La sustancia del
mundo está hecha de extraños, que forman parte de ese telón de fondo anónimo
sobre el cual se proyecta nuestra vida. Los extraños nos son ajenos, no están
más entreverados con nuestra vida que las calles por las que nos los cruzamos o
las tiendas en las que hacemos cola tras ellos. En cierto modo, no los vemos, o
no más que a un árbol o una farola. Sabemos que se parecen a nosotros, y por
eso tenemos noción de su dignidad, de sus alegrías y sus sufrimientos; intuimos
que tras cada uno de esos rostros desconocidos se esconde una historia tan
candente como la nuestra, pero es una historia que no nos concierne, una
historia en la que no tenemos ningún lugar, del mismo modo que ellos tampoco
tienen lugar en la nuestra. Los extraños, aunque nos tropecemos con ellos, aunque
los sintamos apretujados contra nuestro cuerpo en un vagón de metro, incluso
aunque nos pregunten la hora, son sombras en la pared de la caverna, discurren
como aquel río de Heráclito en el que uno nunca se bañaba dos veces: llegan y
se van, y nunca se quedan, y no nos hacen mella.
Existe una barrera
sutil que separa la extrañeza de la familiaridad, lo propio de lo ajeno, lo
significativo de lo indiferente. Existe una frontera, impalpable pero
ineluctable, entre lo mío y lo otro, entre “nosotros” y “ellos”. Es un límite
que perfilan nuestros afectos y nuestros hábitos, o quizá los afectos cuando se
transforman en hábito. Al fin y al cabo, ¿qué es el cariño sino una dulce
costumbre? Ternuras livianas como la que nos inspira la vecina viuda del quinto
cuando saca a pasear a su perro o los dueños del bar donde tomamos el café cada
mañana; amores devotos como el que nos despiertan nuestros padres; el embeleso
que nos sacude el alma al contemplar a nuestros hijos… Ahí reside todo el color
de la vida.
¿Todo? ¡No!
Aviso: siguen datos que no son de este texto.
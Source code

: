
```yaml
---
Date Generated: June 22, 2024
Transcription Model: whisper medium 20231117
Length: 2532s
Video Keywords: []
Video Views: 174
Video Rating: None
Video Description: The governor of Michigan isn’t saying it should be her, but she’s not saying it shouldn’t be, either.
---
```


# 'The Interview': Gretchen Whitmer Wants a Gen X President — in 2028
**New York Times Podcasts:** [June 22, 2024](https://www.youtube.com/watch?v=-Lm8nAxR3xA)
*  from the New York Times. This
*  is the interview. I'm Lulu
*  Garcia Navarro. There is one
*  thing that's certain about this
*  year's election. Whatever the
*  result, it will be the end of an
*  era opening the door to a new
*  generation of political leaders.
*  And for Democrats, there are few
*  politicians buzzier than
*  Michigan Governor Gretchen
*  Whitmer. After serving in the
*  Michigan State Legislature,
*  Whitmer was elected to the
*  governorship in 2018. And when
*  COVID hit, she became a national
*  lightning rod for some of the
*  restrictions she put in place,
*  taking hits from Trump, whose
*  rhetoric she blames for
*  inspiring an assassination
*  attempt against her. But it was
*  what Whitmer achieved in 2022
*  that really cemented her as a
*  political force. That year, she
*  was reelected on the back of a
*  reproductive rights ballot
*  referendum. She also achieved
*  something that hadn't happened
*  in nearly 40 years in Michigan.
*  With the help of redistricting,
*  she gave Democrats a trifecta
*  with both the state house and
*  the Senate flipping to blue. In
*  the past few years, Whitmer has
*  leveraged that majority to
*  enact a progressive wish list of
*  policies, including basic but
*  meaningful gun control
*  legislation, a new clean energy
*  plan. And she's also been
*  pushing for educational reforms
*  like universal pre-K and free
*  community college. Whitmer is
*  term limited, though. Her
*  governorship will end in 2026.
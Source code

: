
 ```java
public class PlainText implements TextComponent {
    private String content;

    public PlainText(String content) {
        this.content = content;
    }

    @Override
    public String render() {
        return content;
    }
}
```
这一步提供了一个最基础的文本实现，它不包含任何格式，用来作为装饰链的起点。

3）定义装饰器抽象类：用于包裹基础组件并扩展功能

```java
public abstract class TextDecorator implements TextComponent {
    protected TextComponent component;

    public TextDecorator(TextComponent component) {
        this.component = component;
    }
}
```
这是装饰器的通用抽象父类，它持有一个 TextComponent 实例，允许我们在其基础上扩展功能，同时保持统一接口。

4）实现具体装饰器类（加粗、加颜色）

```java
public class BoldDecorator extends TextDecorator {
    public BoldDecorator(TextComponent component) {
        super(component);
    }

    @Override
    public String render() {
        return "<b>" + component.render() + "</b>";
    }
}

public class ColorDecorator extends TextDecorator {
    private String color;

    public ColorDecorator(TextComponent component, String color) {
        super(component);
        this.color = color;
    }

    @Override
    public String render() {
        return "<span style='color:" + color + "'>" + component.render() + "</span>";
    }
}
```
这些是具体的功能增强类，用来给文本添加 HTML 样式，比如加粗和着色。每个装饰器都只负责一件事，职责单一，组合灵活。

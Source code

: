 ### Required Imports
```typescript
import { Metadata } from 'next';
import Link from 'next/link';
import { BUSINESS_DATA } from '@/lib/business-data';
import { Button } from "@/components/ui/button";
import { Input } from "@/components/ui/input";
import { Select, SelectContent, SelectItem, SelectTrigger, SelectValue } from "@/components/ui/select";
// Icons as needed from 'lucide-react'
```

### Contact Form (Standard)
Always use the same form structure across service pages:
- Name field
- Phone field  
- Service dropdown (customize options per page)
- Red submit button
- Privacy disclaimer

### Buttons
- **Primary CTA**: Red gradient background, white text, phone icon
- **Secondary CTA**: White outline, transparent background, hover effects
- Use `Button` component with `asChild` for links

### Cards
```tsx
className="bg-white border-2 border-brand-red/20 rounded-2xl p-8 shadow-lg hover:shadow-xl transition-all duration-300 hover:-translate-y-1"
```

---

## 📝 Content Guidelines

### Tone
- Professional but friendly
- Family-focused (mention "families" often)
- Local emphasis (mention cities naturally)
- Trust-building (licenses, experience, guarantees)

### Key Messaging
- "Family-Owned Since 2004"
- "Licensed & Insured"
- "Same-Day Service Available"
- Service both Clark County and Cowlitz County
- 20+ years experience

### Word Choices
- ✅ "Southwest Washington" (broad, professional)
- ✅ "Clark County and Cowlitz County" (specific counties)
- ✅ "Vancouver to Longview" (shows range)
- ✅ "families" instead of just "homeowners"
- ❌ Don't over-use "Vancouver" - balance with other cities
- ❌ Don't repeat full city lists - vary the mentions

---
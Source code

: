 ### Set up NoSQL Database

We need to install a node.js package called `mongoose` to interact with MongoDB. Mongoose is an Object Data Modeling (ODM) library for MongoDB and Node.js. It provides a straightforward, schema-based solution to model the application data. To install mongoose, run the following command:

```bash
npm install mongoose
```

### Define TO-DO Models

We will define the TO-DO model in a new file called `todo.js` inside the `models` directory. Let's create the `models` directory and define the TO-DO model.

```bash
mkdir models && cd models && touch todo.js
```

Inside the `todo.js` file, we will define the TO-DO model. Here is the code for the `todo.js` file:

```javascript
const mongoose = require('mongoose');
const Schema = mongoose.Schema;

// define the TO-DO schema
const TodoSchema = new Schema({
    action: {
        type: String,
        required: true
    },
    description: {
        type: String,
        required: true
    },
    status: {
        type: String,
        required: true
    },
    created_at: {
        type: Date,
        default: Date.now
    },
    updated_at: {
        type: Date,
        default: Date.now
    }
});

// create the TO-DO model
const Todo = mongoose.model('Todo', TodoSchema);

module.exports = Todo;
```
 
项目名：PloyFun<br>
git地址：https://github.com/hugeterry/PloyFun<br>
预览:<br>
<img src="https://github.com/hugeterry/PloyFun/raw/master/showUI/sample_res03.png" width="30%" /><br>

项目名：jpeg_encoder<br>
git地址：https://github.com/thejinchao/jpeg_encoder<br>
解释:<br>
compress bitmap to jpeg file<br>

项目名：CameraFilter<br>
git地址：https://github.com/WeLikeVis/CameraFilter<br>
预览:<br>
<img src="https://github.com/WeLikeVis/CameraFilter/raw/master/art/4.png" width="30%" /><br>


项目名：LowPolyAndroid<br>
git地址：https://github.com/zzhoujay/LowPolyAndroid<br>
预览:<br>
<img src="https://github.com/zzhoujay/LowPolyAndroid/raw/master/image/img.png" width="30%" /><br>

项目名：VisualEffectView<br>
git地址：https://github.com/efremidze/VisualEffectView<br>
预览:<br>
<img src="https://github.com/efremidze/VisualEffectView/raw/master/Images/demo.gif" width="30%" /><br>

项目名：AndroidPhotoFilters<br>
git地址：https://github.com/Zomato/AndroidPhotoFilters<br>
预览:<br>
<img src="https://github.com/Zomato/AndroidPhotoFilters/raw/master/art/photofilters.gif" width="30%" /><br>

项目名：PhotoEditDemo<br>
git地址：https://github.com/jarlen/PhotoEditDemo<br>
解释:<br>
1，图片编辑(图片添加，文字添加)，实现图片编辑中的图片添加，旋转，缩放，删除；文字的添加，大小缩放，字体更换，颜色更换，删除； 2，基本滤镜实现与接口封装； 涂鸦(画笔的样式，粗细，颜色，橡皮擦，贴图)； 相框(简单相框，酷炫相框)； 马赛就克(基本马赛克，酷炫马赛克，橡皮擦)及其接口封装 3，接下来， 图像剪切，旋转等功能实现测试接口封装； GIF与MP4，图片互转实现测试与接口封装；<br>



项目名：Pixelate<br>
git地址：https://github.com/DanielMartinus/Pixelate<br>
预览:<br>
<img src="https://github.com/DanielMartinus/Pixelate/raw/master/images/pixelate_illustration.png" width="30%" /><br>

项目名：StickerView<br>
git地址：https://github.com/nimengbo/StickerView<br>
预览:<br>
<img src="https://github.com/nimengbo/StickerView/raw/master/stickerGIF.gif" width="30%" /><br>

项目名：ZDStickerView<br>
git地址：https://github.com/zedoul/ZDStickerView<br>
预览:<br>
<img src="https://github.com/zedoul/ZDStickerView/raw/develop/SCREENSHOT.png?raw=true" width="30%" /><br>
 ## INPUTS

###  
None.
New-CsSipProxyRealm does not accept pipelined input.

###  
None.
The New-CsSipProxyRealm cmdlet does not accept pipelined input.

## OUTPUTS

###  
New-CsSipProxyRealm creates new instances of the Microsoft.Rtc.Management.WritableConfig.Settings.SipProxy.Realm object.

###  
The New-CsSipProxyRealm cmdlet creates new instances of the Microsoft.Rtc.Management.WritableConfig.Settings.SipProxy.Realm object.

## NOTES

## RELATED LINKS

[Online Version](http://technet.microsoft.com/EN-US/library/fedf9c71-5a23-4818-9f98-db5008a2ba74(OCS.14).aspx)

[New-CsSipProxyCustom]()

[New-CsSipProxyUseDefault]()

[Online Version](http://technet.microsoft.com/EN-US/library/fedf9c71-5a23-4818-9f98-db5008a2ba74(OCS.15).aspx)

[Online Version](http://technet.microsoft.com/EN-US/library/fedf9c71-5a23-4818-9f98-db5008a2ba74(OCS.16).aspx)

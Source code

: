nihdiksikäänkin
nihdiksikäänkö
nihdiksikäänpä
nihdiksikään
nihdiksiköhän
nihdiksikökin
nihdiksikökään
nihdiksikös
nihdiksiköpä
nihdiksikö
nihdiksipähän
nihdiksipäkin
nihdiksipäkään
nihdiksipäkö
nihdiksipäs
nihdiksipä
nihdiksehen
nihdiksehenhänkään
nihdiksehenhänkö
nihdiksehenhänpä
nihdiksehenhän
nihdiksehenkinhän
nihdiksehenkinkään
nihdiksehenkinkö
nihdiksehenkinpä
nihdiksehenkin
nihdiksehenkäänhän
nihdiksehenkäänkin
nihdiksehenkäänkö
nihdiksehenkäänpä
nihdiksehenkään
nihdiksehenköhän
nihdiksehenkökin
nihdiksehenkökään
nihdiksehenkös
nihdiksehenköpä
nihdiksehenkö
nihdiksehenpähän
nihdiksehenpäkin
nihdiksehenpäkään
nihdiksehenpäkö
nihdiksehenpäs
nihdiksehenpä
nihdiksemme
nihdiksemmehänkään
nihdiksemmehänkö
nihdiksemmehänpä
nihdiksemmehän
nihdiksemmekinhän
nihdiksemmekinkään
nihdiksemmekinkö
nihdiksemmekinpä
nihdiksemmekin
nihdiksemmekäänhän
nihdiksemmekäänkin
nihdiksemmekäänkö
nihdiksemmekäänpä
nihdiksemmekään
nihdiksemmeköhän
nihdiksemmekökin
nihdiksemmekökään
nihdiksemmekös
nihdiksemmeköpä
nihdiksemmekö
Los
extraños se mueven en una pantalla gris, pero de este lado de la frontera hay
otras personas cargadas de color (a veces sobrecargadas). Personas que no son
amigas pero son importantes, que han salido del anonimato y se han inmiscuido
inextricablemente en nuestra vida. Son nuestros enemigos. Y por enemigos no
entiendo tan solo aquellos que se han ganado nuestro odio, sino también ese
otro grupo más numeroso que despierta nuestro rechazo. No todos van a ser
buenos en las películas, y a menudo los malos (los antagonistas) son tan
inseparables del héroe como su novia y sus colaboradores. ¿Qué habría sido de
Sherlock Holmes sin Moriarti? ¿De Luke Skywalker sin Darth Vader? Los
antagonistas nos definen tanto como los cómplices, si no más. Nos ponen a
prueba, nos obligan a tomar partido y, de ese modo, ir construyendo nuestros
principios y nuestra identidad; en definitiva, nuestra historia.
Los extraños no son
enemigos, al menos no lo son desde un punto de vista emocional y existencial;
pueden serlo, tal vez, de un modo abstracto, por ejemplo en una guerra, pero
ahí, en realidad, no les conferimos la condición de seres humanos, se nos
aparecen como meras sombras, frente a las cuales nos prevenimos porque de ellas
tan solo sabemos que podrían ser peligrosas. Un verdadero enemigo, en cambio,
es alguien que ya forma parte de nuestro teatro interior, que juega un papel en
nuestra constelación íntima. Es alguien relativamente importante, y desde luego
significativo, al que tal vez aborrecemos, o simplemente rechazamos, pero del
que ya no podemos prescindir. Ha pasado la barrera, la misma que tuvieron que
pasar nuestros familiares, nuestros amores y nuestros amigos.
Por eso, según se
mire, odiar es querer; por eso los enemigos son amigos fallidos, o amigos en
potencia, o amigos en proceso. Porque ―y ahí reside la verdadera paradoja― conocer es amar, y
cuanto más conozcamos a nuestros enemigos, cuantos más encontronazos tengamos
con ellos, más se nos mostrarán en esa ambivalencia de enemistad/amistad. La
frontera entre o extraño y lo propio es contundente; la que separa al amigo del
enemigo es tenue y porosa: basta con compartir determinadas vivencias, con
trastocar determinadas semánticas, para que una cosa se convierta en otra. Como
en la película Enemigo mío, soberbia
y asombrosa, donde un alienígena exterminador comparte con el protagonista la
condición de víctima: cuando ese sufrimiento común se impone al odio abstracto,
ambos descubren que ya no pueden seguir odiándose.
Y por eso tanto las
amistades como las enemistades son frágiles y cambiantes, como todos los
vínculos (porque de vínculos estamos hablando). Porque, además, la paradoja es
doble: por un lado, el otro no es del todo otro desde el momento en que se
establece un vínculo y se integra en nuestro particular teatro interno; pero, desde
el lado opuesto, el otro siempre es irremisiblemente otro en cierto grado, por
cercano que nos resulte, por mucho que haya atravesado la barrera: no nos
pertenece, y el vínculo más intensamente grato siempre resultará transitorio,
siempre habrá que renovarlo, siempre estará a merced de los oleajes del
destino.
El otro es siempre otro y nunca lo es del todo. Así es
como en el otro siempre alienta un extraño, un amigo y, cómo no, un enemigo.
―Queridos amigos...
―Yo que usted no me fiaría mucho. Por ahí he visto a uno con un ladrillo.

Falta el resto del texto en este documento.